**What the task requires**: Write the records out again exactly, leaving no images in.
*** Opening of Recorded data ***
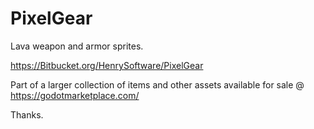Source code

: # PixelGear

Lava weapon and armor sprites.

<https://Bitbucket.org/HenrySoftware/PixelGear>

Part of a larger collection of items and other assets available for sale @ <https://godotmarketplace.com/>

Thanks.
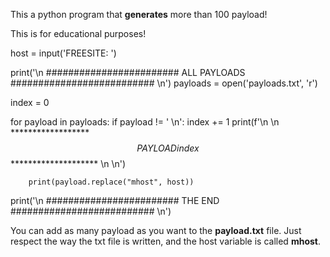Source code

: This a python program that **generates** more than 100 payload!

This is for educational purposes! 


host = input('FREESITE: ')

print('\n ######################## ALL PAYLOADS ########################## \n')
payloads = open('payloads.txt', 'r') 

index = 0

for payload in payloads:
    if payload != ' \n':
        index += 1
        print(f'\n \n ****************** $$ PAYLOAD {index} $$ ******************** \n \n')

        print(payload.replace("mhost", host))
        
print('\n ######################## THE END ########################## \n')




You can add as many payload as you want to the **payload.txt** file. Just respect the way the txt file is written, and the host variable is called **mhost**.
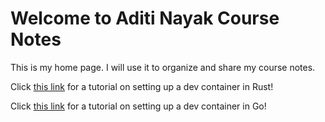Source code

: # Welcome to Aditi Nayak Course Notes

This is my home page. I will use it to organize and share my course notes.

Click [this link](tutorials/rust-setup.md) for a tutorial on setting up a dev container in Rust!

Click [this link](tutorials/go-setup.md) for a tutorial on setting up a dev container in Go!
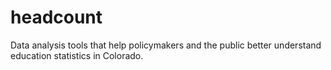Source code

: # headcount
Data analysis tools that help policymakers and the public better understand education statistics in Colorado.
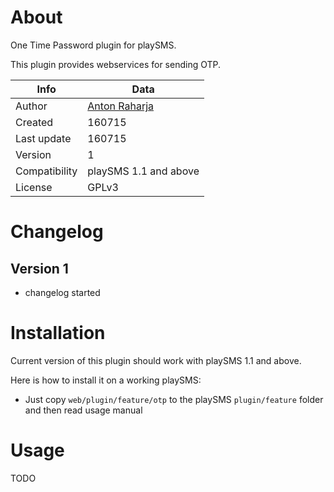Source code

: # About

One Time Password plugin for playSMS.

This plugin provides webservices for sending OTP.

Info          | Data
--------------|-----------------------------------------
Author        | [Anton Raharja](http://antonraharja.com)
Created       | 160715
Last update   | 160715
Version       | 1
Compatibility | playSMS 1.1 and above
License       | GPLv3

# Changelog

## Version 1

   - changelog started

# Installation

Current version of this plugin should work with playSMS 1.1 and above.

Here is how to install it on a working playSMS:

- Just copy `web/plugin/feature/otp` to the playSMS `plugin/feature` folder and then read usage manual

# Usage

TODO
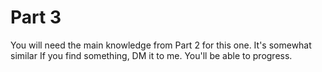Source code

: # Part 3
You will need the main knowledge from Part 2 for this one. It's somewhat similar
If you find something, DM it to me. You'll be able to progress.
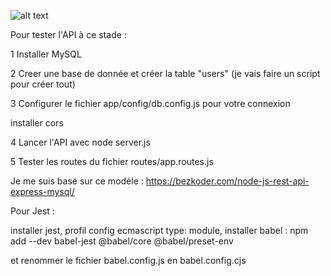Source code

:![alt text](https://github.com/thdal/PTE_API/blob/ec72051e417147d852c788e5152f36d7ad08f0b1/model.png)

Pour tester l'API à ce stade :

1 Installer MySQL

2 Creer une base de donnée et créer la table "users" (je vais faire un script pour créer tout)

3 Configurer le fichier app/config/db.config.js pour votre connexion

installer cors

4 Lancer l'API avec node server.js

5 Tester les routes du fichier routes/app.routes.js


Je me suis basé sur ce modéle : https://bezkoder.com/node-js-rest-api-express-mysql/


Pour Jest :

installer jest, profil config ecmascript type: module, installer babel : npm add --dev babel-jest @babel/core @babel/preset-env

et renommer le fichier babel.config.js en babel.config.cjs
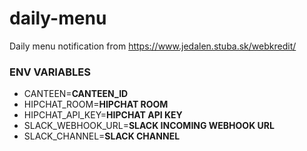 # daily-menu
Daily menu notification from https://www.jedalen.stuba.sk/webkredit/

### ENV VARIABLES

- CANTEEN=**CANTEEN_ID**
- HIPCHAT_ROOM=**HIPCHAT ROOM**
- HIPCHAT_API_KEY=**HIPCHAT API KEY**
- SLACK_WEBHOOK_URL=**SLACK INCOMING WEBHOOK URL**
- SLACK_CHANNEL=**SLACK CHANNEL**
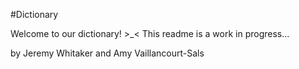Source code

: #Dictionary

Welcome to our dictionary! >_< This readme is a work in progress...


by Jeremy Whitaker and Amy Vaillancourt-Sals
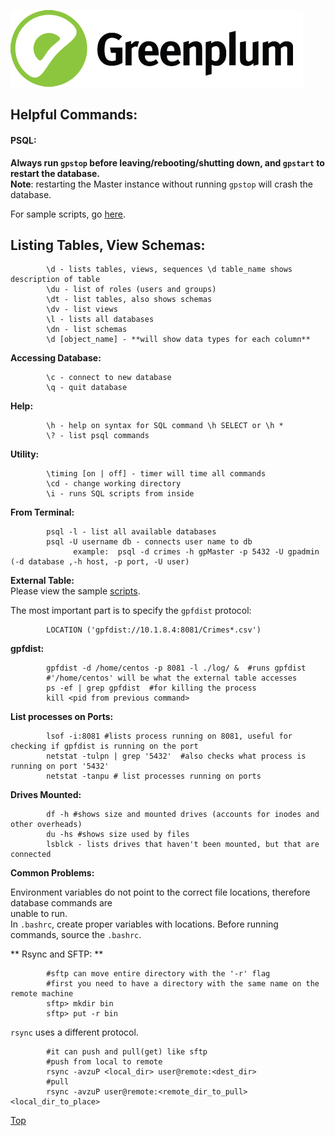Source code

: ![Greenplum](https://github.com/syuja/GreenPlumSetup/blob/master/img/greenplum-logo.png)  
<a id='top'></a>   
## Helpful Commands:   

#### PSQL:  
**Always run `gpstop` before leaving/rebooting/shutting down, and `gpstart` to restart the database.**   
**Note**: restarting the Master instance without running `gpstop` will crash the database.   

For sample scripts, go [here](../script/README.md). 

**Listing Tables, View Schemas:**  
----  

            \d - lists tables, views, sequences \d table_name shows description of table  
            \du - list of roles (users and groups)  
            \dt - list tables, also shows schemas  
            \dv - list views   
            \l - lists all databases  
            \dn - list schemas   
            \d [object_name] - **will show data types for each column**   


**Accessing Database:**  

            \c - connect to new database  
            \q - quit database   

**Help:**  
  
            \h - help on syntax for SQL command \h SELECT or \h *  
            \? - list psql commands   
      

**Utility:**    

            \timing [on | off] - timer will time all commands  
            \cd - change working directory  
            \i - runs SQL scripts from inside  
            
**From Terminal:**  
  
            psql -l - list all available databases  
            psql -U username db - connects user name to db  
                  example:  psql -d crimes -h gpMaster -p 5432 -U gpadmin (-d database ,-h host, -p port, -U user)  
            

**External Table:**   
Please view the sample [scripts](../script/README.md).   

The most important part is to specify the `gpfdist` protocol:  

            LOCATION ('gpfdist://10.1.8.4:8081/Crimes*.csv')    



**gpfdist:**   

            gpfdist -d /home/centos -p 8081 -l ./log/ &  #runs gpfdist    
            #'/home/centos' will be what the external table accesses   
            ps -ef | grep gpfdist  #for killing the process    
            kill <pid from previous command>    

**List processes on Ports:**  

            lsof -i:8081 #lists process running on 8081, useful for checking if gpfdist is running on the port    
            netstat -tulpn | grep '5432'  #also checks what process is running on port '5432'  
            netstat -tanpu # list processes running on ports  

**Drives Mounted:**  

            df -h #shows size and mounted drives (accounts for inodes and other overheads)  
            du -hs #shows size used by files  
            lsblck - lists drives that haven't been mounted, but that are connected  
            

**Common Problems:**   

Environment variables do not point to the correct file locations, therefore database commands are   
unable to run.  
In `.bashrc`, create proper variables with locations. Before running commands, source the `.bashrc`.   

** Rsync and SFTP: **  

            #sftp can move entire directory with the '-r' flag  
            #first you need to have a directory with the same name on the remote machine  
            sftp> mkdir bin  
            sftp> put -r bin  
            
`rsync` uses a different protocol.  

            #it can push and pull(get) like sftp  
            #push from local to remote  
            rsync -avzuP <local_dir> user@remote:<dest_dir>  
            #pull  
            rsync -avzuP user@remote:<remote_dir_to_pull>   <local_dir_to_place>   


[Top](#top)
*** Close of Recorded data ***
**Answer for this exercise**:
Source code

: # PixelGear

Lava weapon and armor sprites.

<https://Bitbucket.org/HenrySoftware/PixelGear>

Part of a larger collection of items and other assets available for sale @ <https://godotmarketplace.com/>

Thanks.
Source code

: This a python program that **generates** more than 100 payload!

This is for educational purposes! 


host = input('FREESITE: ')

print('\n ######################## ALL PAYLOADS ########################## \n')
payloads = open('payloads.txt', 'r') 

index = 0

for payload in payloads:
    if payload != ' \n':
        index += 1
        print(f'\n \n ****************** $$ PAYLOAD {index} $$ ******************** \n \n')

        print(payload.replace("mhost", host))
        
print('\n ######################## THE END ########################## \n')




You can add as many payload as you want to the **payload.txt** file. Just respect the way the txt file is written, and the host variable is called **mhost**.
Source code

: # Welcome to Aditi Nayak Course Notes

This is my home page. I will use it to organize and share my course notes.

Click [this link](tutorials/rust-setup.md) for a tutorial on setting up a dev container in Rust!

Click [this link](tutorials/go-setup.md) for a tutorial on setting up a dev container in Go!
Source code

: # headcount
Data analysis tools that help policymakers and the public better understand education statistics in Colorado.
Source code

: # About

One Time Password plugin for playSMS.

This plugin provides webservices for sending OTP.

Info          | Data
--------------|-----------------------------------------
Author        | [Anton Raharja](http://antonraharja.com)
Created       | 160715
Last update   | 160715
Version       | 1
Compatibility | playSMS 1.1 and above
License       | GPLv3

# Changelog

## Version 1

   - changelog started

# Installation

Current version of this plugin should work with playSMS 1.1 and above.

Here is how to install it on a working playSMS:

- Just copy `web/plugin/feature/otp` to the playSMS `plugin/feature` folder and then read usage manual

# Usage

TODO
Source code

: # Part 3
You will need the main knowledge from Part 2 for this one. It's somewhat similar
If you find something, DM it to me. You'll be able to progress.
Source code

:![alt text](https://github.com/thdal/PTE_API/blob/ec72051e417147d852c788e5152f36d7ad08f0b1/model.png)

Pour tester l'API à ce stade :

1 Installer MySQL

2 Creer une base de donnée et créer la table "users" (je vais faire un script pour créer tout)

3 Configurer le fichier app/config/db.config.js pour votre connexion

installer cors

4 Lancer l'API avec node server.js

5 Tester les routes du fichier routes/app.routes.js


Je me suis basé sur ce modéle : https://bezkoder.com/node-js-rest-api-express-mysql/


Pour Jest :

installer jest, profil config ecmascript type: module, installer babel : npm add --dev babel-jest @babel/core @babel/preset-env

et renommer le fichier babel.config.js en babel.config.cjs
 # daily-menu
Daily menu notification from https://www.jedalen.stuba.sk/webkredit/

### ENV VARIABLES

- CANTEEN=**CANTEEN_ID**
- HIPCHAT_ROOM=**HIPCHAT ROOM**
- HIPCHAT_API_KEY=**HIPCHAT API KEY**
- SLACK_WEBHOOK_URL=**SLACK INCOMING WEBHOOK URL**
- SLACK_CHANNEL=**SLACK CHANNEL**
Source code

: #Dictionary

Welcome to our dictionary! >_< This readme is a work in progress...


by Jeremy Whitaker and Amy Vaillancourt-Sals
Source code

: ![Greenplum](https://github.com/syuja/GreenPlumSetup/blob/master/img/greenplum-logo.png)  
<a id='top'></a>   
## Helpful Commands:   

#### PSQL:  
**Always run `gpstop` before leaving/rebooting/shutting down, and `gpstart` to restart the database.**   
**Note**: restarting the Master instance without running `gpstop` will crash the database.   

For sample scripts, go [here](../script/README.md). 

**Listing Tables, View Schemas:**  
----  

            \d - lists tables, views, sequences \d table_name shows description of table  
            \du - list of roles (users and groups)  
            \dt - list tables, also shows schemas  
            \dv - list views   
            \l - lists all databases  
            \dn - list schemas   
            \d [object_name] - **will show data types for each column**   


**Accessing Database:**  

            \c - connect to new database  
            \q - quit database   

**Help:**  
  
            \h - help on syntax for SQL command \h SELECT or \h *  
            \? - list psql commands   
      

**Utility:**    

            \timing [on | off] - timer will time all commands  
            \cd - change working directory  
            \i - runs SQL scripts from inside  
            
**From Terminal:**  
  
            psql -l - list all available databases  
            psql -U username db - connects user name to db  
                  example:  psql -d crimes -h gpMaster -p 5432 -U gpadmin (-d database ,-h host, -p port, -U user)  
            

**External Table:**   
Please view the sample [scripts](../script/README.md).   

The most important part is to specify the `gpfdist` protocol:  

            LOCATION ('gpfdist://10.1.8.4:8081/Crimes*.csv')    



**gpfdist:**   

            gpfdist -d /home/centos -p 8081 -l ./log/ &  #runs gpfdist    
            #'/home/centos' will be what the external table accesses   
            ps -ef | grep gpfdist  #for killing the process    
            kill <pid from previous command>    

**List processes on Ports:**  

            lsof -i:8081 #lists process running on 8081, useful for checking if gpfdist is running on the port    
            netstat -tulpn | grep '5432'  #also checks what process is running on port '5432'  
            netstat -tanpu # list processes running on ports  

**Drives Mounted:**  

            df -h #shows size and mounted drives (accounts for inodes and other overheads)  
            du -hs #shows size used by files  
            lsblck - lists drives that haven't been mounted, but that are connected  
            

**Common Problems:**   

Environment variables do not point to the correct file locations, therefore database commands are   
unable to run.  
In `.bashrc`, create proper variables with locations. Before running commands, source the `.bashrc`.   

** Rsync and SFTP: **  

            #sftp can move entire directory with the '-r' flag  
            #first you need to have a directory with the same name on the remote machine  
            sftp> mkdir bin  
            sftp> put -r bin  
            
`rsync` uses a different protocol.  

            #it can push and pull(get) like sftp  
            #push from local to remote  
            rsync -avzuP <local_dir> user@remote:<dest_dir>  
            #pull  
            rsync -avzuP user@remote:<remote_dir_to_pull>   <local_dir_to_place>   


[Top](#top)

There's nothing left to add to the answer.